• _TRY IT_
Among the entries below, one stretch runs from the line that contains "Culture hero's departure" through the line that contains "of universe by". Repeat that stretch exactly, ends included, and only that.

• _INFORMATION_
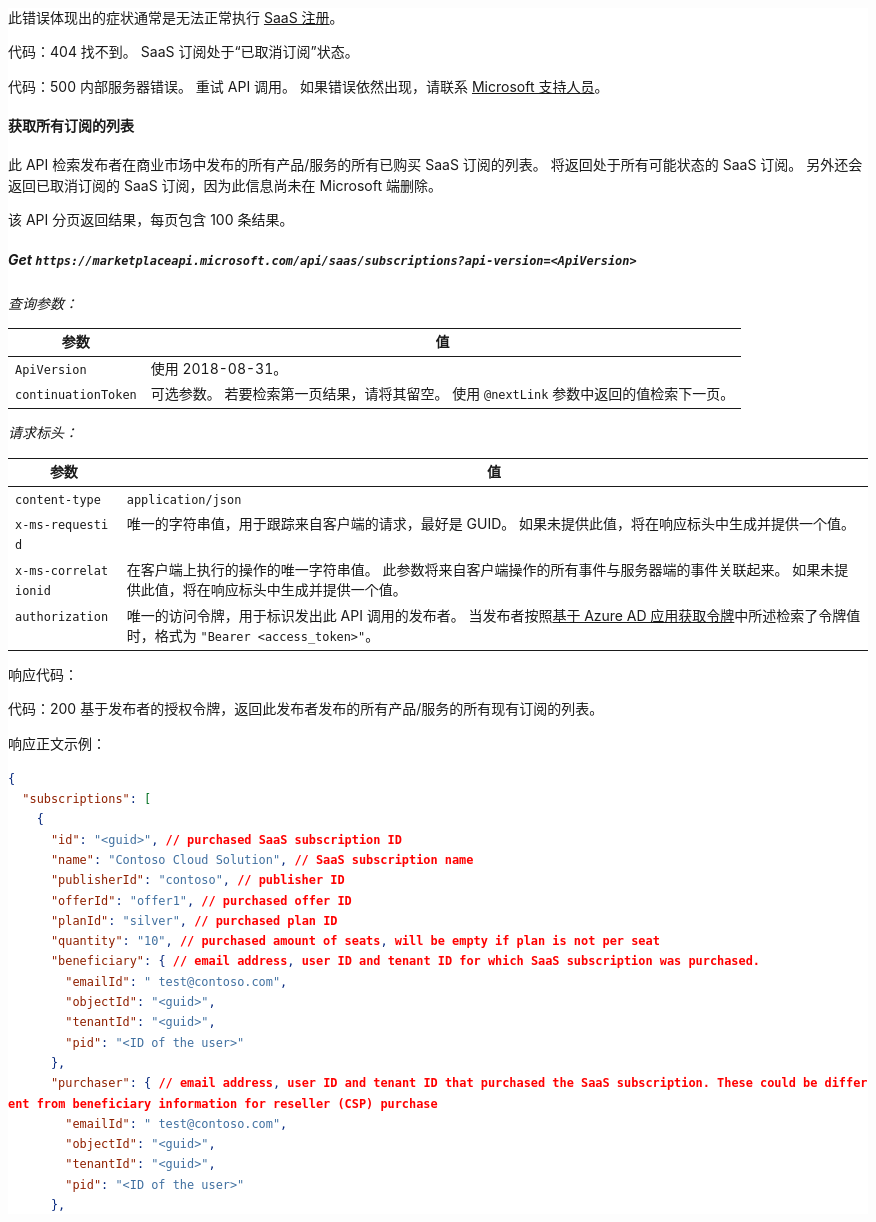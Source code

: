 此错误体现出的症状通常是无法正常执行 [SaaS 注册](pc-saas-registration.md)。

代码：404 找不到。 SaaS 订阅处于“已取消订阅”状态。

代码：500 内部服务器错误。  重试 API 调用。  如果错误依然出现，请联系 [Microsoft 支持人员](https://go.microsoft.com/fwlink/?linkid=2165533)。

#### <a name="get-list-of-all-subscriptions"></a>获取所有订阅的列表

此 API 检索发布者在商业市场中发布的所有产品/服务的所有已购买 SaaS 订阅的列表。  将返回处于所有可能状态的 SaaS 订阅。 另外还会返回已取消订阅的 SaaS 订阅，因为此信息尚未在 Microsoft 端删除。

该 API 分页返回结果，每页包含 100 条结果。

##### <a name="get-httpsmarketplaceapimicrosoftcomapisaassubscriptionsapi-versionapiversion"></a>Get `https://marketplaceapi.microsoft.com/api/saas/subscriptions?api-version=<ApiVersion>`

*查询参数：*

|  参数         | 值             |
|  --------   |  ---------------  |
| `ApiVersion`  |  使用 2018-08-31。  |
| `continuationToken`  | 可选参数。 若要检索第一页结果，请将其留空。  使用 `@nextLink` 参数中返回的值检索下一页。 |

*请求标头：*

|  参数         | 值             |
|  ---------------   |  ---------------  |
| `content-type`       |  `application/json`  |
| `x-ms-requestid`     |  唯一的字符串值，用于跟踪来自客户端的请求，最好是 GUID。 如果未提供此值，将在响应标头中生成并提供一个值。 |
| `x-ms-correlationid` |  在客户端上执行的操作的唯一字符串值。  此参数将来自客户端操作的所有事件与服务器端的事件关联起来。  如果未提供此值，将在响应标头中生成并提供一个值。 |
| `authorization`      |  唯一的访问令牌，用于标识发出此 API 调用的发布者。  当发布者按照[基于 Azure AD 应用获取令牌](./pc-saas-registration.md#get-the-token-with-an-http-post)中所述检索了令牌值时，格式为 `"Bearer <access_token>"`。 |

响应代码：

代码：200 基于发布者的授权令牌，返回此发布者发布的所有产品/服务的所有现有订阅的列表。

响应正文示例：

```json
{
  "subscriptions": [
    {
      "id": "<guid>", // purchased SaaS subscription ID
      "name": "Contoso Cloud Solution", // SaaS subscription name
      "publisherId": "contoso", // publisher ID
      "offerId": "offer1", // purchased offer ID
      "planId": "silver", // purchased plan ID
      "quantity": "10", // purchased amount of seats, will be empty if plan is not per seat
      "beneficiary": { // email address, user ID and tenant ID for which SaaS subscription was purchased.
        "emailId": " test@contoso.com",
        "objectId": "<guid>",
        "tenantId": "<guid>",
        "pid": "<ID of the user>"
      },
      "purchaser": { // email address, user ID and tenant ID that purchased the SaaS subscription. These could be different from beneficiary information for reseller (CSP) purchase
        "emailId": " test@contoso.com",
        "objectId": "<guid>",
        "tenantId": "<guid>",
        "pid": "<ID of the user>"
      },
```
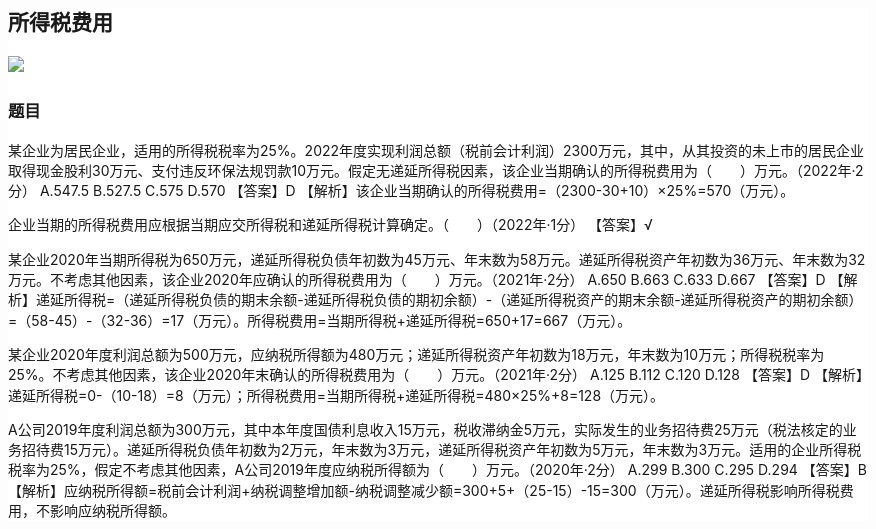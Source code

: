 


## 所得税费用

![](./实务_利润/2.png)

### 题目

某企业为居民企业，适用的所得税税率为25%。2022年度实现利润总额（税前会计利润）2300万元，其中，从其投资的未上市的居民企业取得现金股利30万元、支付违反环保法规罚款10万元。假定无递延所得税因素，该企业当期确认的所得税费用为（　　）万元。（2022年·2分）
A.547.5
B.527.5
C.575
D.570
【答案】D
【解析】该企业当期确认的所得税费用=（2300-30+10）×25%=570（万元）。


企业当期的所得税费用应根据当期应交所得税和递延所得税计算确定。（　　）（2022年·1分）
【答案】√



某企业2020年当期所得税为650万元，递延所得税负债年初数为45万元、年末数为58万元。递延所得税资产年初数为36万元、年末数为32万元。不考虑其他因素，该企业2020年应确认的所得税费用为（　　）万元。（2021年·2分）
A.650
B.663
C.633
D.667
【答案】D
【解析】递延所得税=（递延所得税负债的期末余额-递延所得税负债的期初余额）-（递延所得税资产的期末余额-递延所得税资产的期初余额）=（58-45）-（32-36）=17（万元）。所得税费用=当期所得税+递延所得税=650+17=667（万元）。


某企业2020年度利润总额为500万元，应纳税所得额为480万元；递延所得税资产年初数为18万元，年末数为10万元；所得税税率为25%。不考虑其他因素，该企业2020年末确认的所得税费用为（　　）万元。（2021年·2分）
A.125
B.112
C.120
D.128
【答案】D
【解析】递延所得税=0-（10-18）=8（万元）；所得税费用=当期所得税+递延所得税=480×25%+8=128（万元）。



A公司2019年度利润总额为300万元，其中本年度国债利息收入15万元，税收滞纳金5万元，实际发生的业务招待费25万元（税法核定的业务招待费15万元）。递延所得税负债年初数为2万元，年末数为3万元，递延所得税资产年初数为5万元，年末数为3万元。适用的企业所得税税率为25%，假定不考虑其他因素，A公司2019年度应纳税所得额为（　　）万元。（2020年·2分）
A.299
B.300
C.295
D.294
【答案】B
【解析】应纳税所得额=税前会计利润+纳税调整增加额-纳税调整减少额=300+5+（25-15）-15=300（万元）。递延所得税影响所得税费用，不影响应纳税所得额。


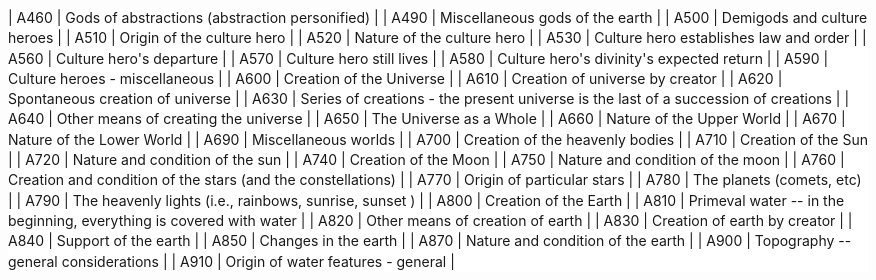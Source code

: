 | A460  | Gods of abstractions (abstraction personified)                                                               |
| A490  | Miscellaneous gods of the earth                                                                              |
| A500  | Demigods and culture heroes                                                                                  |
| A510  | Origin of the culture hero                                                                                   |
| A520  | Nature of the culture hero                                                                                   |
| A530  | Culture hero establishes law and order                                                                       |
| A560  | Culture hero's departure                                                                                     |
| A570  | Culture hero still lives                                                                                     |
| A580  | Culture hero's divinity's expected return                                                                    |
| A590  | Culture heroes - miscellaneous                                                                               |
| A600  | Creation of the Universe                                                                                     |
| A610  | Creation of universe by creator                                                                              |
| A620  | Spontaneous creation of universe                                                                             |
| A630  | Series of creations - the present universe is the last of a succession of creations                          |
| A640  | Other means of creating the universe                                                                         |
| A650  | The Universe as a Whole                                                                                      |
| A660  | Nature of the Upper World                                                                                    |
| A670  | Nature of the Lower World                                                                                    |
| A690  | Miscellaneous worlds                                                                                         |
| A700  | Creation of the heavenly bodies                                                                              |
| A710  | Creation of the Sun                                                                                          |
| A720  | Nature and condition of the sun                                                                              |
| A740  | Creation of the Moon                                                                                         |
| A750  | Nature and condition of the moon                                                                             |
| A760  | Creation and condition of the stars (and the constellations)                                                 |
| A770  | Origin of particular stars                                                                                   |
| A780  | The planets (comets, etc)                                                                                    |
| A790  | The heavenly lights (i.e., rainbows, sunrise, sunset )                                                       |
| A800  | Creation of the Earth                                                                                        |
| A810  | Primeval water -- in the beginning, everything is covered with water                                         |
| A820  | Other means of creation of earth                                                                             |
| A830  | Creation of earth by creator                                                                                 |
| A840  | Support of the earth                                                                                         |
| A850  | Changes in the earth                                                                                         |
| A870  | Nature and condition of the earth                                                                            |
| A900  | Topography -- general considerations                                                                         |
| A910  | Origin of water features - general                                                                           |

• _ANSWER SECTION_
| A560  | Culture hero's departure                                                                                     |
| A570  | Culture hero still lives                                                                                     |
| A580  | Culture hero's divinity's expected return                                                                    |
| A590  | Culture heroes - miscellaneous                                                                               |
| A600  | Creation of the Universe                                                                                     |
| A610  | Creation of universe by creator                                                                              |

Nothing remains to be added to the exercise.